Problem: Sort through the data and copy the lines holding the word "ESDETR".

Data shown:
......

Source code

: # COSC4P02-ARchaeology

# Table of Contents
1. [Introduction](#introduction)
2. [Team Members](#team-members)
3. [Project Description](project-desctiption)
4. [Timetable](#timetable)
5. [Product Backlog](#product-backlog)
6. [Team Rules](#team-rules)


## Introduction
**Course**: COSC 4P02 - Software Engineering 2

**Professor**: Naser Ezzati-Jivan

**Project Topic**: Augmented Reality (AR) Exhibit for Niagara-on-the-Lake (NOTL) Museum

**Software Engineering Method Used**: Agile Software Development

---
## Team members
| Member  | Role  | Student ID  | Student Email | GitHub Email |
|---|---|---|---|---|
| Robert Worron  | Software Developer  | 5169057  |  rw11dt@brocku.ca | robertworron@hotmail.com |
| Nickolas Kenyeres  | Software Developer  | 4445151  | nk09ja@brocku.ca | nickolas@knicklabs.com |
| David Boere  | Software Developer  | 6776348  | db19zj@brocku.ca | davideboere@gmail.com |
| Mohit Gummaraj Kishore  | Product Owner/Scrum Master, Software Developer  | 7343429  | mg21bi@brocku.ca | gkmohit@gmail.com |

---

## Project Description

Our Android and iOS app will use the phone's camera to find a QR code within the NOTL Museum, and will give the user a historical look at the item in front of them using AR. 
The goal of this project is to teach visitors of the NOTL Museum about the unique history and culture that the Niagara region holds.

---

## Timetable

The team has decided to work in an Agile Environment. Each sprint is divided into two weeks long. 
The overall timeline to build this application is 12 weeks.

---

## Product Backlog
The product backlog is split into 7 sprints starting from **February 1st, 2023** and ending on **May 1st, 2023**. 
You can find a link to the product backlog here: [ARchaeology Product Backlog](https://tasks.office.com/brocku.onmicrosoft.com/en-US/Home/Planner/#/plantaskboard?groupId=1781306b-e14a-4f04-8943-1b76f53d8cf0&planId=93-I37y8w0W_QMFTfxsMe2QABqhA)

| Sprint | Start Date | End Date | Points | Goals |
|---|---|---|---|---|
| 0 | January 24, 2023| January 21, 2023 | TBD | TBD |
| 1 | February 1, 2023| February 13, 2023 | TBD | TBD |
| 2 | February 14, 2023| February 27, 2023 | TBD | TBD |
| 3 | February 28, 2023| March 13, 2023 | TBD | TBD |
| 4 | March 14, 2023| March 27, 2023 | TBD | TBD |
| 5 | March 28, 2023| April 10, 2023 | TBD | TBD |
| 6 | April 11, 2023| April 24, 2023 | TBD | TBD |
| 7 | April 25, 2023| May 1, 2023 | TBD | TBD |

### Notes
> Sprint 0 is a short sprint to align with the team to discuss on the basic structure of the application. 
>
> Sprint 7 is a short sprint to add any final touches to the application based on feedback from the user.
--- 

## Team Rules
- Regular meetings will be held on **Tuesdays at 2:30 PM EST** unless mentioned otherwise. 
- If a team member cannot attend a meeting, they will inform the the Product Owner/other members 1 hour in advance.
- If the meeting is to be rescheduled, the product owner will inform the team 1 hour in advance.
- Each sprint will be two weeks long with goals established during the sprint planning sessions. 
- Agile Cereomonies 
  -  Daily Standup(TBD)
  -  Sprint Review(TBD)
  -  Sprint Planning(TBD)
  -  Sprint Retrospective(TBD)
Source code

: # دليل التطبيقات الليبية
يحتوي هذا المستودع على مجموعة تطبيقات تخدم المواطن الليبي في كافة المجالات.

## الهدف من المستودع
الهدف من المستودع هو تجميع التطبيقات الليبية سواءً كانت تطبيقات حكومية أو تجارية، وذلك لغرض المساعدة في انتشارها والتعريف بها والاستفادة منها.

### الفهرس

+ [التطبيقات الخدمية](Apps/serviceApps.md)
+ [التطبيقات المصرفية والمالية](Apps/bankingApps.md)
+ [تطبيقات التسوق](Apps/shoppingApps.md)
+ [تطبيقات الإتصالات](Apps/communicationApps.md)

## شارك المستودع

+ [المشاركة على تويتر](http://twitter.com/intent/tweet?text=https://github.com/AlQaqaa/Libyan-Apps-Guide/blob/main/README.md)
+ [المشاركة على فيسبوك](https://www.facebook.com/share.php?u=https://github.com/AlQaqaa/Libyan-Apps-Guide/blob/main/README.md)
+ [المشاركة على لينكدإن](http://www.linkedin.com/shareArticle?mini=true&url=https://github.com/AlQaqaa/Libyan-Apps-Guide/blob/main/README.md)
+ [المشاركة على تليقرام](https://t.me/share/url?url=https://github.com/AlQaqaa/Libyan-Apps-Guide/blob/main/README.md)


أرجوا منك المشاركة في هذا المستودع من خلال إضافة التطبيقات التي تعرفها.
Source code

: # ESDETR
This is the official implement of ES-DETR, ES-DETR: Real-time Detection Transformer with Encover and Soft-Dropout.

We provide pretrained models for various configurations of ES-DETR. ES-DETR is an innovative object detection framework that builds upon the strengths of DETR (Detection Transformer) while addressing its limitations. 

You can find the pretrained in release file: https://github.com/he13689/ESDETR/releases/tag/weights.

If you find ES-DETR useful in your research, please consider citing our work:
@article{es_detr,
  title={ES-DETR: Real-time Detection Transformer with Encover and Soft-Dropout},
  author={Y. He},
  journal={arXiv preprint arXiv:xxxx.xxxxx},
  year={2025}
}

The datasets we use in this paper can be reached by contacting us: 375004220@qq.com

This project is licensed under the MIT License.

......

Written response:
: # ESDETR
You can find the pretrained in release file: https://github.com/he13689/ESDETR/releases/tag/weights.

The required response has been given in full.